Cet État fut établi après la victoire de la Révolution Chinoise sous la forme de la Dictature Démocratique Populaire. Mao expliqua l’essence de la dictature démocratique populaire en tant que combinaison de deux aspects – la démocratie pour le peuple et la dictature sur les réactionnaires. Le peuple est la classe ouvrière, la paysannerie, la petite bourgeoisie urbaine et la bourgeoisie nationale. Ces classes, dirigées par la classe ouvrière et le Parti Communiste, s’unissent pour former leur propre État et élire leur propre gouvernement. Ils appliquent leur dictature sur les valets de l’impérialisme, la classe des propriétaires et la bourgeoisie bureaucratique, ainsi que les représentants de ces classes.

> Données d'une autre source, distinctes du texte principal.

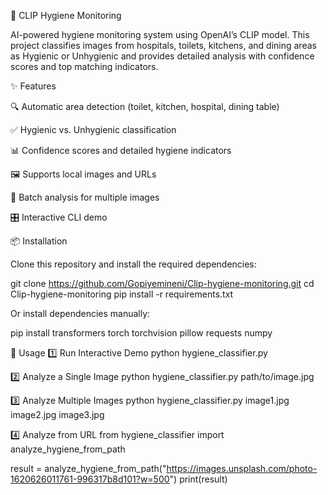 🧹 CLIP Hygiene Monitoring

AI-powered hygiene monitoring system using OpenAI’s CLIP model.
This project classifies images from hospitals, toilets, kitchens, and dining areas as Hygienic or Unhygienic and provides detailed analysis with confidence scores and top matching indicators.

✨ Features

🔍 Automatic area detection (toilet, kitchen, hospital, dining table)

✅ Hygienic vs. Unhygienic classification

📊 Confidence scores and detailed hygiene indicators

🖼️ Supports local images and URLs

🧾 Batch analysis for multiple images

🎛️ Interactive CLI demo

📦 Installation

Clone this repository and install the required dependencies:

git clone https://github.com/Gopiyemineni/Clip-hygiene-monitoring.git
cd Clip-hygiene-monitoring
pip install -r requirements.txt


Or install dependencies manually:

pip install transformers torch torchvision pillow requests numpy

🚀 Usage
1️⃣ Run Interactive Demo
python hygiene_classifier.py

2️⃣ Analyze a Single Image
python hygiene_classifier.py path/to/image.jpg

3️⃣ Analyze Multiple Images
python hygiene_classifier.py image1.jpg image2.jpg image3.jpg

4️⃣ Analyze from URL
from hygiene_classifier import analyze_hygiene_from_path

result = analyze_hygiene_from_path("https://images.unsplash.com/photo-1620626011761-996317b8d101?w=500")
print(result)
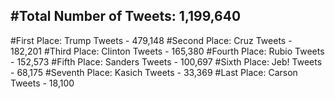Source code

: #Total Number of Tweets: 1,199,640 
---
#First Place: Trump Tweets - 479,148
#Second Place: Cruz Tweets - 182,201
#Third Place: Clinton Tweets - 165,380
#Fourth Place: Rubio Tweets - 152,573
#Fifth Place: Sanders Tweets - 100,697
#Sixth Place: Jeb! Tweets - 68,175
#Seventh Place: Kasich Tweets - 33,369
#Last Place: Carson Tweets - 18,100
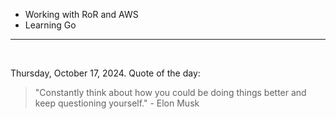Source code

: - Working with RoR and AWS
- Learning Go

---

<br>

<!-- quote_marker -->
Thursday, October 17, 2024. Quote of the day:

> "Constantly think about how you could be doing things better and keep questioning yourself." - Elon Musk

Mao souligna également que le Parti Communiste devait diriger le processus de transformation de la dictature démocratique populaire en un État socialiste. La dictature démocratique populaire, dirigée par le prolétariat et basée sur l’alliance ouvrière-paysanne, nécessite que le Parti Communiste réunisse toute la classe ouvrière, toute la paysannerie et les grandes masses d’intellectuels révolutionnaires ; ce sont les forces dirigeantes et la base de cette dictature. Sans cette unité, la dictature ne peut être consolidée. Il est également nécessaire que le Parti s’unisse avec le plus grand nombre possible de représentants de la petite bourgeoisie urbaine et de la bourgeoisie nationale qui sont prêts à coopérer ainsi qu’avec leurs intellectuels et leurs groupes politiques. Il est nécessaire d’isoler les forces contres-révolutionnaires. Si cela est fait, il sera possible, après la victoire de la révolution, de restaurer et de développer rapidement la production, de faire face à l’impérialisme étranger, de transformer une économie agricole semi-coloniale arriérée en un pays industriel et de construire un État socialiste.